Extracted material:
....................

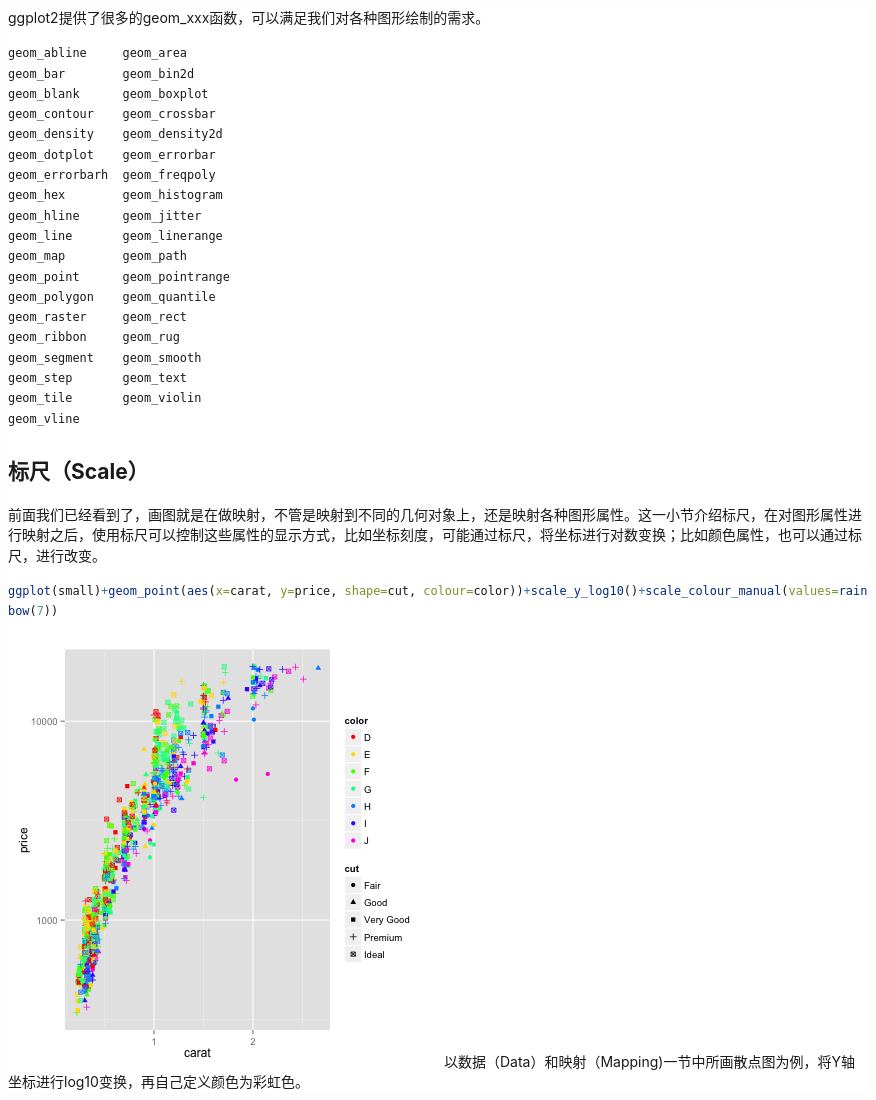 ggplot2提供了很多的geom_xxx函数，可以满足我们对各种图形绘制的需求。
```
geom_abline 	geom_area 	
geom_bar 		geom_bin2d
geom_blank 		geom_boxplot 	
geom_contour 	geom_crossbar
geom_density 	geom_density2d 	
geom_dotplot 	geom_errorbar
geom_errorbarh 	geom_freqpoly 	
geom_hex 		geom_histogram
geom_hline 		geom_jitter 	
geom_line 		geom_linerange
geom_map 		geom_path 	
geom_point 		geom_pointrange
geom_polygon 	geom_quantile 	
geom_raster 	geom_rect
geom_ribbon 	geom_rug 	
geom_segment 	geom_smooth
geom_step 		geom_text 	
geom_tile 		geom_violin
geom_vline
```

## 标尺（Scale）
前面我们已经看到了，画图就是在做映射，不管是映射到不同的几何对象上，还是映射各种图形属性。这一小节介绍标尺，在对图形属性进行映射之后，使用标尺可以控制这些属性的显示方式，比如坐标刻度，可能通过标尺，将坐标进行对数变换；比如颜色属性，也可以通过标尺，进行改变。


```r
ggplot(small)+geom_point(aes(x=carat, y=price, shape=cut, colour=color))+scale_y_log10()+scale_colour_manual(values=rainbow(7))
```

![plot of chunk ggplot2_fig12](figure/ggplot2_fig12.png) 
以数据（Data）和映射（Mapping)一节中所画散点图为例，将Y轴坐标进行log10变换，再自己定义颜色为彩虹色。
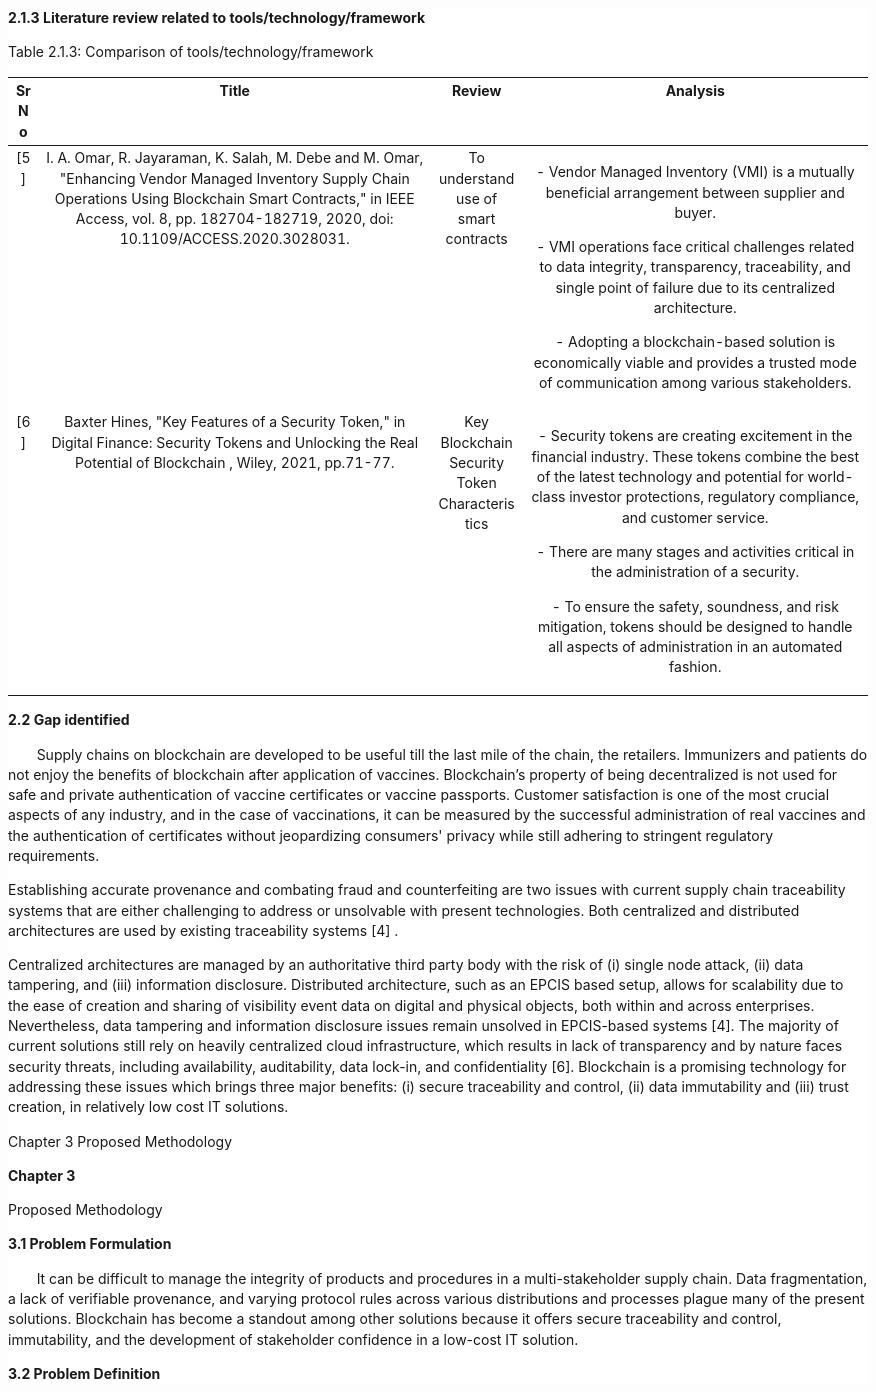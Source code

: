

**2.1.3 Literature review related to tools/technology/framework**

Table 2.1.3: Comparison of tools/technology/framework

|**Sr No**|**Title**|**Review**|**Analysis**|
| :-: | :-: | :-: | :-: |
|[5]|I. A. Omar, R. Jayaraman, K. Salah, M. Debe and M. Omar, "Enhancing Vendor Managed Inventory Supply Chain Operations Using Blockchain Smart Contracts," in IEEE Access, vol. 8, pp. 182704-182719, 2020, doi: 10.1109/ACCESS.2020.3028031.|To understand use of smart contracts|<p>- Vendor Managed Inventory (VMI) is a mutually beneficial arrangement between supplier and buyer. </p><p>- VMI operations face critical challenges related to data integrity, transparency, traceability, and single point of failure due to its centralized architecture. </p><p>- Adopting a blockchain-based solution is economically viable and provides a trusted mode of communication among various stakeholders.</p>|
|[6]|Baxter Hines, "Key Features of a Security Token," in Digital Finance: Security Tokens and Unlocking the Real Potential of Blockchain , Wiley, 2021, pp.71-77.|Key Blockchain Security Token Characteristics|<p>- Security tokens are creating excitement in the financial industry. These tokens combine the best of the latest technology and potential for world-class investor protections, regulatory compliance, and customer service. </p><p>- There are many stages and activities critical in the administration of a security. </p><p>- To ensure the safety, soundness, and risk mitigation, tokens should be designed to handle all aspects of administration in an automated fashion.</p>|



**2.2 Gap identified**

`    `Supply chains on blockchain are developed to be useful till the last mile of the chain, the retailers. Immunizers and patients do not enjoy the benefits of blockchain after application of vaccines. Blockchain’s property of being decentralized is not used for safe and private authentication of vaccine certificates or vaccine passports. Customer satisfaction is one of the most crucial aspects of any industry, and in the case of vaccinations, it can be measured by the successful administration of real vaccines and the authentication of certificates without jeopardizing consumers' privacy while still adhering to stringent regulatory requirements.

Establishing accurate provenance and combating fraud and counterfeiting are two issues with current supply chain traceability systems that are either challenging to address or unsolvable with present technologies. Both centralized and distributed architectures are used by existing traceability systems [4] .

Centralized architectures are managed by an authoritative third party body with the risk of (i) single node attack, (ii) data tampering, and (iii) information disclosure. Distributed architecture, such as an EPCIS based setup, allows for scalability due to the ease of creation and sharing of visibility event data on digital and physical objects, both within and across enterprises. Nevertheless, data tampering and information disclosure issues remain unsolved in EPCIS-based systems [4]. The majority of current solutions still rely on heavily centralized cloud infrastructure, which results in lack of transparency and by nature faces security threats, including availability, auditability, data lock-in, and confidentiality [6]. Blockchain is a promising technology for addressing these issues which brings three major benefits: (i) secure traceability and control, (ii) data immutability and (iii) trust creation, in relatively low cost IT solutions.


Chapter 3								         Proposed Methodology


**Chapter 3**

Proposed Methodology

**3.1 Problem Formulation**

`    `It can be difficult to manage the integrity of products and procedures in a multi-stakeholder supply chain. Data fragmentation, a lack of verifiable provenance, and varying protocol rules across various distributions and processes plague many of the present solutions. Blockchain has become a standout among other solutions because it offers secure traceability and control, immutability, and the development of stakeholder confidence in a low-cost IT solution.

**3.2 Problem Definition**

....................

Out of the entries, pull every line that mentions "Proposed".

Chapter 3								         Proposed Methodology
Proposed Methodology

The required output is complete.